::: Source data :::
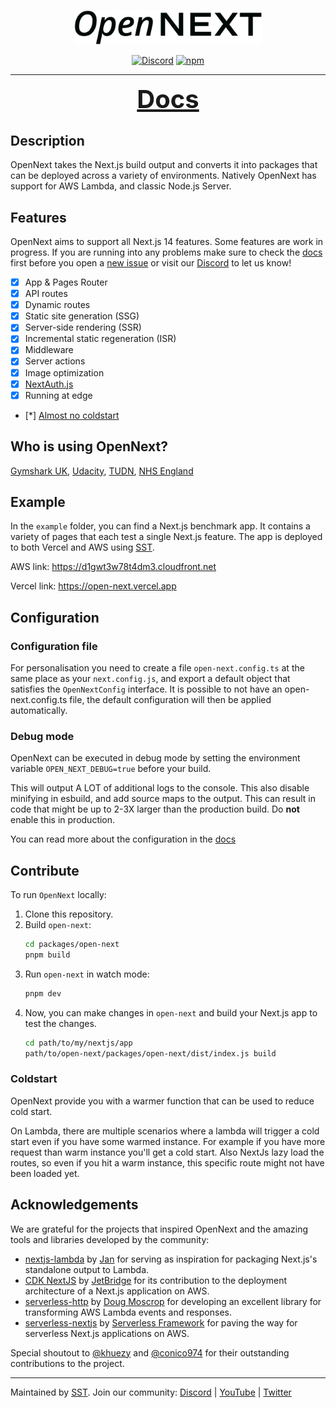 <p align="center">
  <a href="https://opennext.js.org">
    <picture>
      <source media="(prefers-color-scheme: dark)" srcset="docs/public/logo-dark.svg">
      <img alt="OpenNext" src="docs/public/logo-light.svg" width="300" />
    </picture>
  </a>
</p>
<p align="center">
  <a href="https://sst.dev/discord"><img alt="Discord" src="https://img.shields.io/discord/983865673656705025?style=flat-square" /></a>
  <a href="https://www.npmjs.com/package/@opennextjs/aws"><img alt="npm" src="https://img.shields.io/npm/v/@opennextjs/aws.svg?style=flat-square" /></a>
</p>

---

<p align="center">
  <a style="font-size: 2.5rem;font-weight:bold;" href="https://open-next.js.org/aws">Docs</a>
</p>

## Description

OpenNext takes the Next.js build output and converts it into packages that can be deployed across a variety of environments. Natively OpenNext has support for AWS Lambda, and classic Node.js Server.

## Features

OpenNext aims to support all Next.js 14 features. Some features are work in progress. If you are running into any problems make sure to check the [docs](https://opennext.js.org/aws) first before you open a [new issue](/issues/new) or visit our [Discord](https://discord.gg/AWyhAu8q) to let us know!

- [x] App & Pages Router
- [x] API routes
- [x] Dynamic routes
- [x] Static site generation (SSG)
- [x] Server-side rendering (SSR)
- [x] Incremental static regeneration (ISR)
- [x] Middleware
- [x] Server actions
- [x] Image optimization
- [x] [NextAuth.js](https://next-auth.js.org)
- [x] Running at edge
- [*] [Almost no coldstart](#coldstart)

## Who is using OpenNext?

[Gymshark UK](https://uk.gymshark.com), [Udacity](https://engineering.udacity.com/deploying-next-js-on-the-edge-with-sst-is-sst-the-game-changer-its-claimed-to-be-1f05a0abc27c), [TUDN](https://www.tudn.com), [NHS England](https://github.com/nhs-england-tools/terraform-aws-opennext)

## Example

In the `example` folder, you can find a Next.js benchmark app. It contains a variety of pages that each test a single Next.js feature. The app is deployed to both Vercel and AWS using [SST](https://docs.sst.dev/start/nextjs).

AWS link: https://d1gwt3w78t4dm3.cloudfront.net

Vercel link: https://open-next.vercel.app

## Configuration

### Configuration file

For personalisation you need to create a file `open-next.config.ts` at the same place as your `next.config.js`, and export a default object that satisfies the `OpenNextConfig` interface. It is possible to not have an open-next.config.ts file, the default configuration will then be applied automatically.

### Debug mode

OpenNext can be executed in debug mode by setting the environment variable `OPEN_NEXT_DEBUG=true` before your build.

This will output A LOT of additional logs to the console. This also disable minifying in esbuild, and add source maps to the output. This can result in code that might be up to 2-3X larger than the production build. Do **not** enable this in production.

You can read more about the configuration in the [docs](https://opennext.js.org/aws/config)


## Contribute

To run `OpenNext` locally:

1. Clone this repository.
1. Build `open-next`:
   ```bash
   cd packages/open-next
   pnpm build
   ```
1. Run `open-next` in watch mode:
   ```bash
   pnpm dev
   ```
1. Now, you can make changes in `open-next` and build your Next.js app to test the changes.
   ```bash
   cd path/to/my/nextjs/app
   path/to/open-next/packages/open-next/dist/index.js build
   ```

### Coldstart

OpenNext provide you with a warmer function that can be used to reduce cold start.

On Lambda, there are multiple scenarios where a lambda will trigger a cold start even if you have some warmed instance. For example if you have more request than warm instance you'll get a cold start. Also NextJs lazy load the routes, so even if you hit a warm instance, this specific route might not have been loaded yet.

## Acknowledgements

We are grateful for the projects that inspired OpenNext and the amazing tools and libraries developed by the community:

- [nextjs-lambda](https://github.com/sladg/nextjs-lambda) by [Jan](https://github.com/sladg) for serving as inspiration for packaging Next.js's standalone output to Lambda.
- [CDK NextJS](https://github.com/jetbridge/cdk-nextjs/) by [JetBridge](https://github.com/jetbridge) for its contribution to the deployment architecture of a Next.js application on AWS.
- [serverless-http](https://github.com/dougmoscrop/serverless-http) by [Doug Moscrop](https://github.com/dougmoscrop) for developing an excellent library for transforming AWS Lambda events and responses.
- [serverless-nextjs](https://github.com/serverless-nextjs/serverless-next.js) by [Serverless Framework](https://github.com/serverless) for paving the way for serverless Next.js applications on AWS.

Special shoutout to [@khuezy](https://github.com/khuezy) and [@conico974](https://github.com/conico974) for their outstanding contributions to the project.

---

Maintained by [SST](https://sst.dev). Join our community: [Discord](https://discord.gg/AWyhAu8q) | [YouTube](https://www.youtube.com/c/sst-dev) | [Twitter](https://twitter.com/SST_dev)
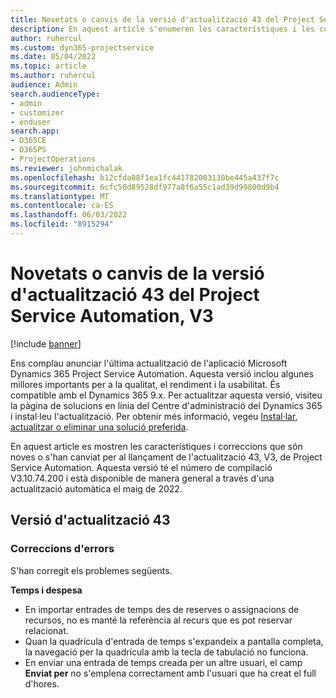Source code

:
 ```yaml
---
title: Novetats o canvis de la versió d'actualització 43 del Project Service Automation, V3
description: En aquest article s'enumeren les característiques i les correccions disponibles a la Versió 43 d'actualització Microsoft Dynamics 365 Project Service Automation, V3.
author: ruhercul
ms.custom: dyn365-projectservice
ms.date: 05/04/2022
ms.topic: article
ms.author: ruhercul
audience: Admin
search.audienceType:
- admin
- customizer
- enduser
search.app:
- D365CE
- D365PS
- ProjectOperations
ms.reviewer: johnmichalak
ms.openlocfilehash: b12cfda08f1ea1fc441782003130be445a437f7c
ms.sourcegitcommit: 6cfc50d89528df977a8f6a55c1ad39d99800d9b4
ms.translationtype: MT
ms.contentlocale: ca-ES
ms.lasthandoff: 06/03/2022
ms.locfileid: "8915294"
---
```

# <a name="whats-new-or-changed-in-project-service-automation-update-release-43-v3"></a>Novetats o canvis de la versió d'actualització 43 del Project Service Automation, V3

[!include [banner](../includes/psa-now-project-operations.md)]

Ens complau anunciar l'última actualització de l'aplicació Microsoft Dynamics 365 Project Service Automation. Aquesta versió inclou algunes millores importants per a la qualitat, el rendiment i la usabilitat. És compatible amb el Dynamics 365 9.x. Per actualitzar aquesta versió, visiteu la pàgina de solucions en línia del Centre d'administració del Dynamics 365 i instal·leu l'actualització. Per obtenir més informació, vegeu [Instal·lar, actualitzar o eliminar una solució preferida](/power-platform/admin/install-remove-preferred-solution).

En aquest article es mostren les característiques i correccions que són noves o s'han canviat per al llançament de l'actualització 43, V3, de Project Service Automation. Aquesta versió té el número de compilació V3.10.74.200 i està disponible de manera general a través d'una actualització automàtica el maig de 2022.

## <a name="update-release-43"></a>Versió d'actualització 43

### <a name="bug-fixes"></a>Correccions d'errors

S'han corregit els problemes següents.


**Temps i despesa**

- En importar entrades de temps des de reserves o assignacions de recursos, no es manté la referència al recurs que es pot reservar relacionat.
- Quan la quadrícula d'entrada de temps s'expandeix a pantalla completa, la navegació per la quadrícula amb la tecla de tabulació no funciona.
- En enviar una entrada de temps creada per un altre usuari, el camp **Enviat per** no s'emplena correctament amb l'usuari que ha creat el full d'hores.
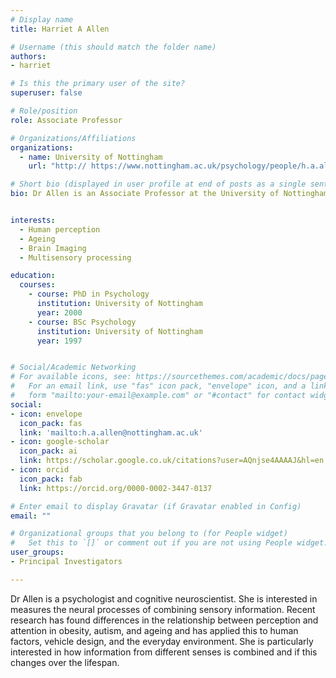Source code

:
 ```yaml
---
# Display name
title: Harriet A Allen

# Username (this should match the folder name)
authors:
- harriet

# Is this the primary user of the site?
superuser: false

# Role/position
role: Associate Professor

# Organizations/Affiliations
organizations:
  - name: University of Nottingham
    url: "http:// https://www.nottingham.ac.uk/psychology/people/h.a.allen"

# Short bio (displayed in user profile at end of posts as a single sentence)
bio: Dr Allen is an Associate Professor at the University of Nottingham and an Honorary Senior Research Fellow at University of Birmingham.


interests:
  - Human perception
  - Ageing
  - Brain Imaging
  - Multisensory processing

education:
  courses:
    - course: PhD in Psychology
      institution: University of Nottingham
      year: 2000
    - course: BSc Psychology
      institution: University of Nottingham
      year: 1997


# Social/Academic Networking
# For available icons, see: https://sourcethemes.com/academic/docs/page-builder/#icons
#   For an email link, use "fas" icon pack, "envelope" icon, and a link in the
#   form "mailto:your-email@example.com" or "#contact" for contact widget.
social:
- icon: envelope
  icon_pack: fas
  link: 'mailto:h.a.allen@nottingham.ac.uk'
- icon: google-scholar
  icon_pack: ai
  link: https://scholar.google.co.uk/citations?user=AQnjse4AAAAJ&hl=en
- icon: orcid
  icon_pack: fab  
  link: https://orcid.org/0000-0002-3447-0137

# Enter email to display Gravatar (if Gravatar enabled in Config)
email: ""

# Organizational groups that you belong to (for People widget)
#   Set this to `[]` or comment out if you are not using People widget.
user_groups:
- Principal Investigators

---
```

Dr Allen is a psychologist and cognitive neuroscientist. She is interested in measures the neural processes of combining sensory information. Recent research has found differences in the relationship between perception and attention in obesity, autism, and ageing and has applied this to human factors, vehicle design, and the everyday environment. She is particularly interested in how information from different senses is combined and if this changes over the lifespan.
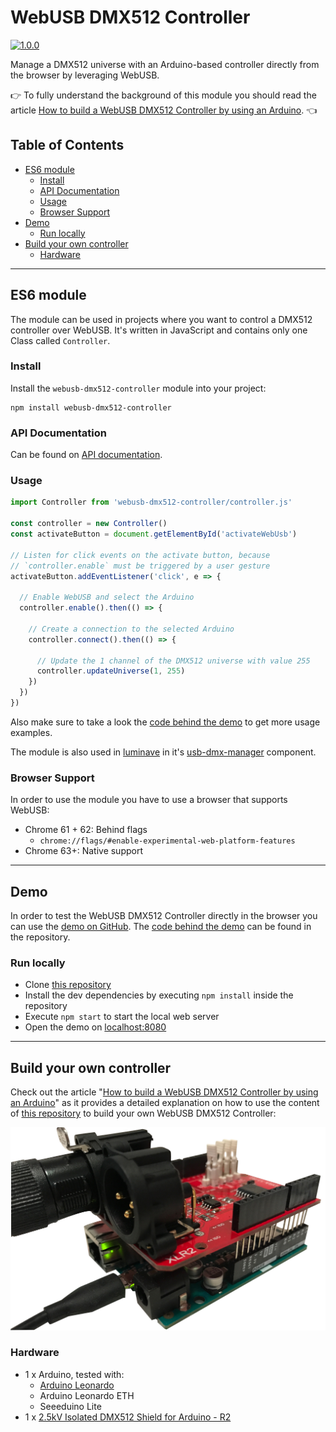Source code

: # WebUSB DMX512 Controller

[![1.0.0](https://img.shields.io/badge/Stable-1.0.0-00f557.svg?style=flat)](https://github.com/NERDDISCO/webusb-dmx512-controller/releases/tag/1.0.0)

Manage a DMX512 universe with an Arduino-based controller directly from the browser by leveraging WebUSB.

👉 To fully understand the background of this module you should read the article [How to build a WebUSB DMX512 Controller by using an Arduino](https://medium.com/@timpietrusky/how-to-build-a-webusb-dmx512-controller-by-using-an-arduino-e0dd8efb7bf0). 👈

## Table of Contents

<!-- toc -->

- [ES6 module](#es6-module)
  * [Install](#install)
  * [API Documentation](#api-documentation)
  * [Usage](#usage)
  * [Browser Support](#browser-support)
- [Demo](#demo)
  * [Run locally](#run-locally)
- [Build your own controller](#build-your-own-controller)
  * [Hardware](#hardware)

<!-- tocstop -->

---

## ES6 module

The module can be used in projects where you want to control a DMX512 controller over WebUSB. It's written in JavaScript and contains only one Class called `Controller`.

### Install

Install the `webusb-dmx512-controller` module into your project:

```
npm install webusb-dmx512-controller
```


### API Documentation

Can be found on [API documentation](docs/API.md).


### Usage

```javascript
import Controller from 'webusb-dmx512-controller/controller.js'

const controller = new Controller()
const activateButton = document.getElementById('activateWebUsb')

// Listen for click events on the activate button, because
// `controller.enable` must be triggered by a user gesture
activateButton.addEventListener('click', e => {

  // Enable WebUSB and select the Arduino
  controller.enable().then(() => {

    // Create a connection to the selected Arduino
    controller.connect().then(() => {

      // Update the 1 channel of the DMX512 universe with value 255
      controller.updateUniverse(1, 255)
    })
  })
})
```

Also make sure to take a look the [code behind the demo](#demo) to get more usage examples.

The module is also used in [luminave](https://github.com/NERDDISCO/luminave) in it's [usb-dmx-manager](https://github.com/NERDDISCO/luminave/blob/master/src/components/usb-dmx-manager/index.js) component.


### Browser Support

In order to use the module you have to use a browser that supports WebUSB:

* Chrome 61 + 62: Behind flags
  * `chrome://flags/#enable-experimental-web-platform-features`
* Chrome 63+: Native support

---

## Demo

In order to test the WebUSB DMX512 Controller directly in the browser you can use the [demo on GitHub](https://nerddisco.github.io/webusb-dmx512-controller). The [code behind the demo](https://github.com/NERDDISCO/webusb-dmx512-controller/tree/master/demo) can be found in the repository.

### Run locally

* Clone [this repository](https://github.com/NERDDISCO/webusb-dmx512-controller)
* Install the dev dependencies by executing `npm install` inside the repository
* Execute `npm start` to start the local web server
* Open the demo on [localhost:8080](http://localhost:8080)

---

## Build your own controller

Check out the article "[How to build a WebUSB DMX512 Controller by using an Arduino](https://medium.com/@timpietrusky/how-to-build-a-webusb-dmx512-controller-by-using-an-arduino-e0dd8efb7bf0)" as it provides a detailed explanation on how to use the content of [this repository](https://github.com/NERDDISCO/webusb-dmx512-controller) to build your own WebUSB DMX512 Controller:

![Arduino Leonardo with DMX512 shield attached](https://github.com/NERDDISCO/webusb-dmx512-controller/raw/master/docs/images/webusb_dmx512_controller.jpg)

### Hardware

* 1 x Arduino, tested with:
  * [Arduino Leonardo](https://store.arduino.cc/arduino-leonardo-with-headers)
  * Arduino Leonardo ETH
  * Seeeduino Lite
* 1 x [2.5kV Isolated DMX512 Shield for Arduino - R2](https://www.tindie.com/products/Conceptinetics/25kv-isolated-dmx-512-shield-for-arduino-r2/)
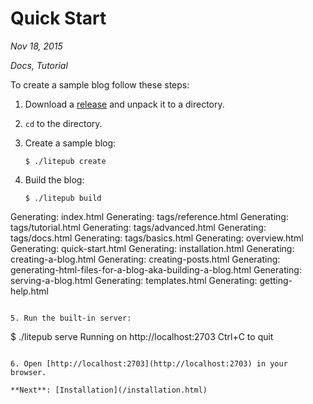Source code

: # Quick Start

*Nov 18, 2015*

*Docs, Tutorial*

To create a sample blog follow these steps:

1. Download a [release](https://github.com/mirovarga/litepub/releases) and
   unpack it to a directory.

2. `cd` to the directory.

3. Create a sample blog:

   ```
   $ ./litepub create
   ```

4. Build the blog:

   ```
   $ ./litepub build

Generating: index.html Generating: tags/reference.html Generating:
tags/tutorial.html Generating: tags/advanced.html Generating: tags/docs.html
Generating: tags/basics.html Generating: overview.html Generating:
quick-start.html Generating: installation.html Generating: creating-a-blog.html
Generating: creating-posts.html Generating:
generating-html-files-for-a-blog-aka-building-a-blog.html Generating:
serving-a-blog.html Generating: templates.html Generating: getting-help.html

```

5. Run the built-in server:

   ```

$ ./litepub serve Running on http://localhost:2703
Ctrl+C to quit

   ```

6. Open [http://localhost:2703](http://localhost:2703) in your browser.

**Next**: [Installation](/installation.html)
:::
● **What is required**: Please copy each line of the material that contains the word "Discord".

● **Written solution**:
  <a href="https://sst.dev/discord"><img alt="Discord" src="https://img.shields.io/discord/983865673656705025?style=flat-square" /></a>
OpenNext aims to support all Next.js 14 features. Some features are work in progress. If you are running into any problems make sure to check the [docs](https://opennext.js.org/aws) first before you open a [new issue](/issues/new) or visit our [Discord](https://discord.gg/AWyhAu8q) to let us know!
Maintained by [SST](https://sst.dev). Join our community: [Discord](https://discord.gg/AWyhAu8q) | [YouTube](https://www.youtube.com/c/sst-dev) | [Twitter](https://twitter.com/SST_dev)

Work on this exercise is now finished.